Я обеими руками сжал голову – на этот раз меня раздражала ее спокойная прямолинейность. Доктор Мейзерс допоздна задержал меня накануне – вообще он стал возлагать на меня все больше обязанностей, – и это двойное напряжение начинало сказываться на мне.

– Ради бога, – взмолился я, – только не будем ничего предрекать заранее. Нам еще предстоит работать не одну неделю, прежде чем мы подойдем к последнему опыту с антигеном.
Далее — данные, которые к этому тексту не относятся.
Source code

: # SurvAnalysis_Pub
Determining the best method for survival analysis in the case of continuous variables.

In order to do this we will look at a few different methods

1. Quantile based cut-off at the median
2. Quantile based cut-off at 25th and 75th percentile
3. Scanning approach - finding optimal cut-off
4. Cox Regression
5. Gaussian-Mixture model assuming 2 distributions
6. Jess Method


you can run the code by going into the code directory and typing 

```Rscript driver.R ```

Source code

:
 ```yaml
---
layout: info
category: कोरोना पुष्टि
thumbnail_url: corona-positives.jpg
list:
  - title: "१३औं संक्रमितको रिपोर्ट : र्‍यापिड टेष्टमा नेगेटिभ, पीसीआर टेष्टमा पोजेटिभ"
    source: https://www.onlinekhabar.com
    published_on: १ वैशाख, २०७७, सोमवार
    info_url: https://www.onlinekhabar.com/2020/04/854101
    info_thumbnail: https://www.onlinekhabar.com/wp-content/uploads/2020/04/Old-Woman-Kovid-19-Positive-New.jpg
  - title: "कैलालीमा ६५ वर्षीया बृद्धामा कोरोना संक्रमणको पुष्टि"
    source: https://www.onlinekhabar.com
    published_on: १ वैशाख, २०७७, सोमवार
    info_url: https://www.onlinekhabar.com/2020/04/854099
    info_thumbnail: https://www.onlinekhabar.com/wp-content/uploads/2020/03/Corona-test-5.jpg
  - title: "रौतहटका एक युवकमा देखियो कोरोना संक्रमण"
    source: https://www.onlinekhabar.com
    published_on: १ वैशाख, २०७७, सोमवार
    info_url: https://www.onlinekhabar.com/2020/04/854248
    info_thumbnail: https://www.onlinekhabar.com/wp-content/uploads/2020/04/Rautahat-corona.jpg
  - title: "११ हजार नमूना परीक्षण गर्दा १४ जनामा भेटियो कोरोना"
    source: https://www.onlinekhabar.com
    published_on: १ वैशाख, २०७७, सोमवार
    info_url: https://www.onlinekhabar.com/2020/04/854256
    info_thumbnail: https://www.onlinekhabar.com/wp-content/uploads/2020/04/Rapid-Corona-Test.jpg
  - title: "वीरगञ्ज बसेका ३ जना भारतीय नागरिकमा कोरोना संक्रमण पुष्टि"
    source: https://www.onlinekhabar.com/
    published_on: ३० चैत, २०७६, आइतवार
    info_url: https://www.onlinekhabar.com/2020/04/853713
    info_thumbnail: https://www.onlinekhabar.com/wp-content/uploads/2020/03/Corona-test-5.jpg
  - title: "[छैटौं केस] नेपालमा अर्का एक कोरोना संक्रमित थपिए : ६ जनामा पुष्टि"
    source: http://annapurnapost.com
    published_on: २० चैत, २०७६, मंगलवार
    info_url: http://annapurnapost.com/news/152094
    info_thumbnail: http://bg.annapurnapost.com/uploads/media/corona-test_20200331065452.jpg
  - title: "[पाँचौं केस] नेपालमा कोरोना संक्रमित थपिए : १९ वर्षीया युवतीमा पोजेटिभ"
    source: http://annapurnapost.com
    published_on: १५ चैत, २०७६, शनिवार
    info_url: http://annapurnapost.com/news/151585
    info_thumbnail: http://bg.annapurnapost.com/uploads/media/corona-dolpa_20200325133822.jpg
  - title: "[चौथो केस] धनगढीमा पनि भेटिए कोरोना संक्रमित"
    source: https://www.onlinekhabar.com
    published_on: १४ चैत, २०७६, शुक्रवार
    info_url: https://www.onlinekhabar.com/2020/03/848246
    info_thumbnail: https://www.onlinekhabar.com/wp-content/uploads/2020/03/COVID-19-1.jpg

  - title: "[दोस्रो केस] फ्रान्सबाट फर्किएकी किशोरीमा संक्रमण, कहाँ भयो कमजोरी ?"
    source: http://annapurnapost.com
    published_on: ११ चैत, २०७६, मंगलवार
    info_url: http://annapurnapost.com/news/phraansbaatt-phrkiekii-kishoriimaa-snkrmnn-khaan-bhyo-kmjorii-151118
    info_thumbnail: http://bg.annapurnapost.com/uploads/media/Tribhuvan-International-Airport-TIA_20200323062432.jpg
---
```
Но доказательства продолжали накапливаться, и через три месяца, по мере того как мы приближались к решающему опыту, глубокое, все возрастающее волнение охватило нас. Нервы у нас были напряжены до крайности, а надо ждать несколько часов, чтобы завершился процесс агглютинации, и, поскольку вовсе не обязательно было сидеть в лаборатории, мы на часок-другой уезжали за город, куда-нибудь в окрестности Уинтона.

Никакого мотоцикла у нас, конечно, не было, так как даже Люк не подозревал о том, что мы работаем вместе, но к нашим услугам был трамвай, который за двадцать минут доставлял нас в наше излюбленное местечко, на Лонгкрэг-хилл – поросшую лесом гору, которую еще не успели застроить и откуда открывался вид на реку. Здесь мы садились на мшистый камень и смотрели, как паромы и крошечные пароходики с большущим гребным колесом курсируют вверх и вниз по широкой реке, а далеко внизу, у нас под ногами, раскинулся город, затянутый золотистой дымкой, – лишь блеск купола или тонкого шпиля обнаруживал его. Говорили мы главным образом о встававших перед нами проблемах и с волнением и надеждой обсуждали возможность успеха. Иной раз, утомленный и словно завороженный очарованием минуты, я ложился на спину, закрывал глаза и, как истый провинциал, начинал мечтать: я мечтал вслух о Сорбонне, которую так живо обрисовал нам Чэллис, мечтал о жизни во имя чистой науки, о беспрепятственной возможности исследовать и дерзать.

Верный своему обещанию, которое мне нелегко было выполнять, я ни разу не заговорил с Джин о любви. Понимая ее сомнения и то, что ей пришлось ради меня заглушить в себе голос совести, я решил доказать ей, как необоснованны ее подозрения, – доказать, что она может всецело довериться мне. Только так я мог оправдать себя в ее глазах и в своих собственных.

Когда наступил решающий день, мы поставили последнюю партию пробирок для агглютинации и ушли. Это был четверг, последний день июня, и погода выдалась чудеснейшая; мы чуть ли не боялись того, что ждало нас по возвращении, и не спешили уезжать с горы. Пока мы там сидели, маленький пароходик далеко внизу отправился в свой вечерний рейс к островам в устье реки, на палубе его можно было различить крошечные фигурки немцев-оркестрантов. Они играли вальс Штрауса. Пароходик с трепещущими на ветру флагами, вспенивая воду гребным колесом, весело проплыл вниз по реке и исчез из виду. Однако до нас еще долго доносились звуки мелодии, еле уловимые, но такие сладостные и нежные, как ласка. Блаженный миг! Я не смел взглянуть на мою спутницу, но внезапно со всею ясностью почувствовал, что треволнения этих дней, когда мы работали бок о бок, почти помимо моей воли углубили и закрепили наши отношения. И я понял, что она вошла в мою жизнь как неотъемлемая ее частица.